6.24.2009

It all started with a question...

It started out, simple enough. I was sitting on the porch earlier this afternoon, keeping Luiz company while he put the stretcher bars together for his canvas, for The Rose. This is a highly spiritual painting for him, loosely inspired by the rose, as represented in the Dark Tower series. I say loosely, because since he's read that book, he's been tracking down and researching rose lore, anywhere he can, adding to his knowledge bank...and my own. But, the act of putting the wood together, and me hanging out on the porch with my cards seemed mundane enough.

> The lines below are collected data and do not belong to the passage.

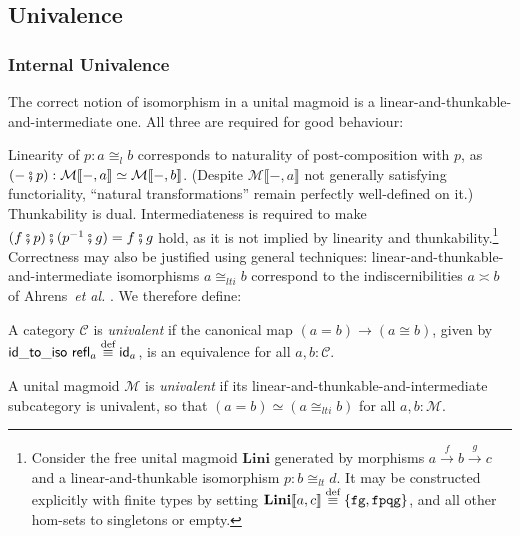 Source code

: \documentclass[runningheads]{llncs}
\makeatletter
\newcommand*{\etal}{~\textit{et al.\@}}
\newcommand*\rocqlogo{\usebox{\rocqlogobox}}
\newcommand{\lemmaref}[3]{\href{https://github.com/UniMath/UniMath/blob/94fae0eda57a778cec704bfa73b4ff525c9bc475/#1\#L#2?name=#3}{\rocqlogo}}
\newcommand{\acat}[1]{\mathcal{#1}}
\newcommand{\C}{\acat{C}}
\newcommand{\M}{\acat{M}}
\newcommand{\Cl}[1]{#1_l}
\newcommand{\Clt}[1]{#1_{lt}}
\newcommand{\Clti}[1]{#1_{lti}}
\newcommand{\wkcat}[1]{\mathbf{#1}}
\newcommand{\id}{\mathsf{id}}
\newcommand{\dcomp}{\fatsemi}
\newcommand{\morsof}[3]{{#1}\llbracket{#2},{#3}\rrbracket}
\newcommand{\defequiv}{\overset{\mathrm{\textup{def}}}{\equiv}}
\newcommand{\refl}{\mathsf{refl}}
\newcommand{\idtoiso}{\mathsf{id\_to\_iso}} %
\makeatother
\begin{document}
\subsection{Univalence}
\label{sec:univalence}
\subsubsection*{Internal Univalence}
\label{sec:internal-univalence}
The correct notion of isomorphism in a unital magmoid is a
linear\hyp{}and\hyp{}thunkable\hyp{}and\hyp{}intermediate one.  All three are required for
good behaviour:

\begin{remark}
\label{rem:um-yoneda-isos}
Linearity of \(p : a \Cl\cong b\) corresponds to naturality of
post\hyp{}composition with \(p\), as \((- \dcomp p) : \morsof\M{-}{a}
\simeq \morsof\M{-}{b}\). (Despite \(\morsof\M{-}{a}\) not generally
satisfying functoriality, ``natural transformations'' remain perfectly
well\hyp{}defined on it.) Thunkability is dual. Intermediateness is
required to make \((f \dcomp p) \dcomp (p^{-1} \dcomp g) = f \dcomp
g\) hold, as it is not implied by linearity and thunkability.\footnote{Consider the free unital magmoid \(\wkcat{Lini}\) generated by
morphisms \(a \xrightarrow{f} b \xrightarrow{g} c\) and a
linear\hyp{}and\hyp{}thunkable isomorphism \(p : b \Clt\cong d\). It may be
constructed explicitly with finite types by setting
\(\morsof{\wkcat{Lini}}{a}{c} \defequiv \{\texttt{fg},
\texttt{fpqg}\}\), and all other hom\hyp{}sets to singletons or empty.}
Correctness may also be justified using general techniques:
linear\hyp{}and\hyp{}thunkable\hyp{}and\hyp{}intermediate isomorphisms \(a \Clti\cong b\)
correspond to the indiscernibilities \(a \asymp b\) of
Ahrens\etal{} \cite{Ahrens22}. We therefore define:
\end{remark}

\begin{definition}[{\lemmaref{UniMath/CategoryTheory/Core/Univalence.v}{43}{is\_univalent} \cite{Ahrens15}}]
\label{def:cat-univalent}
A category \(\C\) is \emph{univalent} if the canonical map \((a = b) \to (a
\cong b)\), given by \(\idtoiso\ \refl_a \defequiv \id_a\), is an
equivalence for all \(a,b:\C\).
\end{definition}
\begin{definition}[{\lemmaref{UniMath/CategoryTheory/Nonassociative/UnitalMagmoids/Univalence.v}{121}{is\_um\_univalent}}]
\label{def:um-univalent}
A unital magmoid \(\M\) is \emph{univalent} if its
linear\hyp{}and\hyp{}thunkable\hyp{}and\hyp{}intermediate subcategory is univalent, so
that \((a = b) \simeq (a \Clti\cong b)\) for all \(a,b:\M\).
\end{definition}
\end{document}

We were idly discussing my conversation with our friend Schuyler, last night. I suspect that he is starting to think I'm crazy. He's very scientific, very grounded in tangible realities, a natural skeptic. I was talking about how we both suffer from a pretty heavy inferiority complex, he's empowered by fitness, working out, molding and shaping his body, it's his *thing*. I confessed, that I feel most empowered when I'm holding a deck. With the cards in my hand, I feel very connected to God/dess, and quite ready to handle anything. They've taken on almost a talismanic feel. I find myself holding them, or moving the bag around in my hand, during troubling or stressful times. I pour tons of my energy in these cards, and sometimes I need to take some back.

Schuyler doesn't really hold to all that. He's open minded enough to say "if it feels good, then do it" but, he doesn't believe in Tarot, because it's not provable. Arguably, he has very little exposure to Tarot, and similar things. I'm not going to like, attempt to convert, or argue with him. Mainly, I was concerned if he thinks I'm crazy. I've always been very tight about my spirituality, only recently coming out of the closet about my beliefs, my usage of divination, all that. We've been friends for seven years, and only recently do I let that sort of thing creep into our normally deep conversations. I just feel comfortable. Is it misplaced? Does he think I'm a wackjob? Naturally, asked the cards.

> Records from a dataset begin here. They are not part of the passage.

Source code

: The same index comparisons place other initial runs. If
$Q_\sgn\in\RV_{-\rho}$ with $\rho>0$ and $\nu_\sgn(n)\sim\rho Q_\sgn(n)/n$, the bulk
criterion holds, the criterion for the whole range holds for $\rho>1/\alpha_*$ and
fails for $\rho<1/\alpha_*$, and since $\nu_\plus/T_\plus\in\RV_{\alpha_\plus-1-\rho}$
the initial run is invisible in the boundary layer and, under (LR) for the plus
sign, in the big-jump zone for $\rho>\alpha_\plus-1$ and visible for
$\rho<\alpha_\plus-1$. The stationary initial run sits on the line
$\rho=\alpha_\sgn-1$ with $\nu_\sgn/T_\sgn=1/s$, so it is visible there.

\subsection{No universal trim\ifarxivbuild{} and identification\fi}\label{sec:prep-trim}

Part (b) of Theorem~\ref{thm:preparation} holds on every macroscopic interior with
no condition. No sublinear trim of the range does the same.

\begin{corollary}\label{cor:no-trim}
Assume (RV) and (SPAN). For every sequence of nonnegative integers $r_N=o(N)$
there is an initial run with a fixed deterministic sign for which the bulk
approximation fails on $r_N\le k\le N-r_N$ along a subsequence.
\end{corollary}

I asked "Does Schuyler think I'm crazy, when I speak of spiritual things?" The card I pulled (from The Sacred Rose, naturally) was the 10 of wands. It means he doesn't think I'm crazy, so much as the conversations run a little too heavy for him, at times. We have been getting much more existentialist, lately, and he might feel overwhelmed. I then asked "How should I steer our conversations, then, in the future?" Ace of Pents. To me, the Pentacles symbolize magic in the mundane, things in the realm of the physical, things you can touch, see, earn, and shape. Money, your body, dirt, and everything in between...which, amusingly enough, is what we talk about normally. Maybe not so much "magic in the mundane" but Ace of Pents tells me that it's okay to bring a little of that in. We do have deep psychological, sometimes philosophical conversations, encompassing the meaning of life, and happiness, and what it is to love and be loved. This is all good stuff, for topics. He shies away from speaking of divinity, the cosmos, intuition, psychic abilities, anything he can't touch, he can't trust.

I was quite satisfied, with those answers. Put the cards aside, and just continued to soak in the day.